3. Eu égard aux conséquences qu'a sur la situation d'un étranger, notamment sur son droit à se maintenir en France et, dans certains cas, à y travailler, la détention du récépissé qui lui est en principe remis après l'enregistrement de sa demande et au droit qu'il a de voir sa situation examinée au regard des dispositions relatives au séjour des étrangers en France, il incombe à l'autorité administrative, après lui avoir fixé un rendez-vous, de le recevoir en préfecture et, si son dossier est complet, de procéder à l'enregistrement de sa demande, dans un délai raisonnable. Lorsque le rendez-vous ne peut être demandé qu'après avoir procédé en ligne à des formalités préalables, il résulte de ce qui vient d'être dit que si l'étranger établit n'avoir pu les accomplir, notamment lorsque le site ne permet pas de sélectionner la catégorie de titre à laquelle la demande doit être rattachée, ce dysfonctionnement ayant été constaté à l'occasion de plusieurs tentatives n'ayant pas été effectuées la même semaine, il peut demander au juge des référés, saisi sur le fondement de l'article L. 521-3 du code de justice administrative, d'enjoindre au préfet de lui communiquer, dans un délai qu'il fixe, une date de rendez-vous. Il appartient alors au juge des référés d'apprécier et de motiver l'urgence compte tenu de l'incidence immédiate du dysfonctionnement sur la situation concrète de l'intéressé. La condition d'urgence est ainsi en principe constatée dans le cas d'une demande de renouvellement d'un titre de séjour. Dans les autres cas, il appartient au requérant de justifier de circonstances particulières caractérisant la nécessité pour lui d'obtenir rapidement ce rendez-vous.

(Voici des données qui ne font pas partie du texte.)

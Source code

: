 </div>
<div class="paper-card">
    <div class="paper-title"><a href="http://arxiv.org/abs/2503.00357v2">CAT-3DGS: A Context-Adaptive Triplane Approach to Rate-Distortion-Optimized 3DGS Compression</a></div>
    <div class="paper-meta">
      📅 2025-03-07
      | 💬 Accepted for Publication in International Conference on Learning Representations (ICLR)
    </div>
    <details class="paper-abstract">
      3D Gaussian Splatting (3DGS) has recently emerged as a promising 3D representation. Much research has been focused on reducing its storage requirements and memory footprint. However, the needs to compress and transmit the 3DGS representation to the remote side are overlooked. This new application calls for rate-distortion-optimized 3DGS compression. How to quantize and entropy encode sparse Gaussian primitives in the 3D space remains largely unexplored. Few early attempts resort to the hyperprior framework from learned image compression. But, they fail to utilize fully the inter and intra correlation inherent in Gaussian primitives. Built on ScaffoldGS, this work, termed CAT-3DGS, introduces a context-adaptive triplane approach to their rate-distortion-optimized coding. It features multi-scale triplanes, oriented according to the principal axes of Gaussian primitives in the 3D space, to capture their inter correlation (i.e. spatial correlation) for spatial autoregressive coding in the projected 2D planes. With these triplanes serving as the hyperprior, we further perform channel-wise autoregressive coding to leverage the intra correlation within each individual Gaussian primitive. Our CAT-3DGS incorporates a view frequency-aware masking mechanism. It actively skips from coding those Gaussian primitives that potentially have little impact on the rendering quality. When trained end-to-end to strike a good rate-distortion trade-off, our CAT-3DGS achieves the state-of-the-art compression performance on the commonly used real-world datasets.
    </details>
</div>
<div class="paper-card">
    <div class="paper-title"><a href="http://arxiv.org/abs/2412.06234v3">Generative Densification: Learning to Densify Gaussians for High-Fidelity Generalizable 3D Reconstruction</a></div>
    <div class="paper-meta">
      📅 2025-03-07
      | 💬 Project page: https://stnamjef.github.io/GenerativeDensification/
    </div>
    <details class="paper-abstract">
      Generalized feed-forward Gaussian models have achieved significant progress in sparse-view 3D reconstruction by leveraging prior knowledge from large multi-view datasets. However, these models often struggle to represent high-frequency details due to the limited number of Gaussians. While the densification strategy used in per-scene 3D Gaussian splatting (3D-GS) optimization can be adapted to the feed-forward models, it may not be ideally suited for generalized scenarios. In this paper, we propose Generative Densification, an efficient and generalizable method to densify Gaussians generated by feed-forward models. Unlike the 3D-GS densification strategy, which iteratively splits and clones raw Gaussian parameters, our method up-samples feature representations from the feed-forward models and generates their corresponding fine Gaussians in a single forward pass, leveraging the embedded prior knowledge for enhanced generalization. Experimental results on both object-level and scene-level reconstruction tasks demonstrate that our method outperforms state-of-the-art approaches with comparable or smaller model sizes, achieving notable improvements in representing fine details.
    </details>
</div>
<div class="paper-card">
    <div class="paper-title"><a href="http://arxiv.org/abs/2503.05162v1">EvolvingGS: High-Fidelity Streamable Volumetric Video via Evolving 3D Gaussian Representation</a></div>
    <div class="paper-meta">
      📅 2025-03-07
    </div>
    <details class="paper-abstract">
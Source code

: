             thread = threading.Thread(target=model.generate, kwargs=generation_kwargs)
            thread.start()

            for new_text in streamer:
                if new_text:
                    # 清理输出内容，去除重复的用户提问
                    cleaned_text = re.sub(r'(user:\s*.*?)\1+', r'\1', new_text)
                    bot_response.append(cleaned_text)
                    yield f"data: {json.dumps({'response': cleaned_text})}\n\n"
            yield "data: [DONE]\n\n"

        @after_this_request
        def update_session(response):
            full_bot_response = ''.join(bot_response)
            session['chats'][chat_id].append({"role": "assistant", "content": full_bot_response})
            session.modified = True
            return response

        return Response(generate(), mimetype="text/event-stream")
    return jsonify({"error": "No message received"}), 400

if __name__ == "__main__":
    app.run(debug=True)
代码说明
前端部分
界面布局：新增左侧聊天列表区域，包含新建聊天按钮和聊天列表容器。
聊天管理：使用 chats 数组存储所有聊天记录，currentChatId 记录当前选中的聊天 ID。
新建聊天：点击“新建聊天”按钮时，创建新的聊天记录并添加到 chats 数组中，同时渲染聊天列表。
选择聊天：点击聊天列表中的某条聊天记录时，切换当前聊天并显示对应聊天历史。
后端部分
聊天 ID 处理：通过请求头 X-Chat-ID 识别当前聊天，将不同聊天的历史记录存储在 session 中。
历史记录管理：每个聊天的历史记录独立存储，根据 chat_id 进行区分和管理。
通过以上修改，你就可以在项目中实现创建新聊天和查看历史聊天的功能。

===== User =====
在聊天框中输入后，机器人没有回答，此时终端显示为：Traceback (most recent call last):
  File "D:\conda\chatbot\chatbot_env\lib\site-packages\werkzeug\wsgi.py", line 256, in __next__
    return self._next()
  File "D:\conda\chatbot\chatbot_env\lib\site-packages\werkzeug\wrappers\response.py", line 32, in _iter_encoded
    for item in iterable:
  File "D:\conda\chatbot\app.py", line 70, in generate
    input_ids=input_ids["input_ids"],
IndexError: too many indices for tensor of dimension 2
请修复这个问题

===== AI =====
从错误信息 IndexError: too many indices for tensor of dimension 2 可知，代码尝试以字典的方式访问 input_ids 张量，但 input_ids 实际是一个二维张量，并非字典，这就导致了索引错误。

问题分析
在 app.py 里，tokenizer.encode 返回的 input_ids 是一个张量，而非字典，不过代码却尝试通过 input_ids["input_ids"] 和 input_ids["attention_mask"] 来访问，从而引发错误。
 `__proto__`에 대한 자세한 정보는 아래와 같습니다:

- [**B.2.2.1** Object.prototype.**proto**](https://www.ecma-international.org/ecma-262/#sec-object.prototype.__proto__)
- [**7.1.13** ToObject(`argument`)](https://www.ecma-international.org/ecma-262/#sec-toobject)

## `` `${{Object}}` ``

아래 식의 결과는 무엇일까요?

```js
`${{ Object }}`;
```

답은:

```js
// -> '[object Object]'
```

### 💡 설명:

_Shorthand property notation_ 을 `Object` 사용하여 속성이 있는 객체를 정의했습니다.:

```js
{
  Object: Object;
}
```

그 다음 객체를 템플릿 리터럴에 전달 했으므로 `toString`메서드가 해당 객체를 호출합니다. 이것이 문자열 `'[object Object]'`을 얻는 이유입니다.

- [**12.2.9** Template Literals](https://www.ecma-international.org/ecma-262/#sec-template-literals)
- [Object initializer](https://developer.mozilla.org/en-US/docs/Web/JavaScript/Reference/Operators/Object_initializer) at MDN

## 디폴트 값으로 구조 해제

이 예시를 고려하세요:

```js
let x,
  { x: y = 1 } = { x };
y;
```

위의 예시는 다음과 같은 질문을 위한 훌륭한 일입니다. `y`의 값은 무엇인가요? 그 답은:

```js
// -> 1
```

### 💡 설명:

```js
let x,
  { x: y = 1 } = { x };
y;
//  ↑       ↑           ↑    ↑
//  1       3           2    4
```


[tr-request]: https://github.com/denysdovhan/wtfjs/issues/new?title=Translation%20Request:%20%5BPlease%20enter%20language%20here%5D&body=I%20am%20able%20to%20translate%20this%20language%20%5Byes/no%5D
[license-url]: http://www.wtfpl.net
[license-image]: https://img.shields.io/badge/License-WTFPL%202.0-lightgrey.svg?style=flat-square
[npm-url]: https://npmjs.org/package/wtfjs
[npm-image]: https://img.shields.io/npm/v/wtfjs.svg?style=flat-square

4. En l'espèce, Madame C ne peut se prévaloir d'aucune circonstance particulière propre à rendre nécessaire l'obtention en urgence d'un rendez-vous en préfecture pour y effectuer le dépôt de sa demande de titre de séjour, dès lors qu'elle n'est entrée sur le territoire qu'à l'âge de 64 ans, qu'elle ne travaille pas, qu'elle n'établit pas le caractère régulier de son entrée sur le territoire et qu'elle a attendu près de sept ans pour demander la régularisation de sa situation administrative.

5. Dans ces conditions, la requête de Madame C ne pourra qu'être rejetée selon la procédure de l'article L. 522-3 du code de justice administrative.

O R D O N N E :

Article 1er : La requête de Madame C est rejetée.

Article 2 : La présente ordonnance sera notifiée à Madame B C épouse A et à la préfète du Val-de-Marne.

Le juge des référés,

Signé : M. Aymard

La République mande et ordonne au ministre de l'intérieur et des outre-mer, en ce qui le concerne, ou à tous commissaires de justice à ce requis en ce qui concerne les voies de droit commun contre les parties privées, de pourvoir à l'exécution de la présente décision.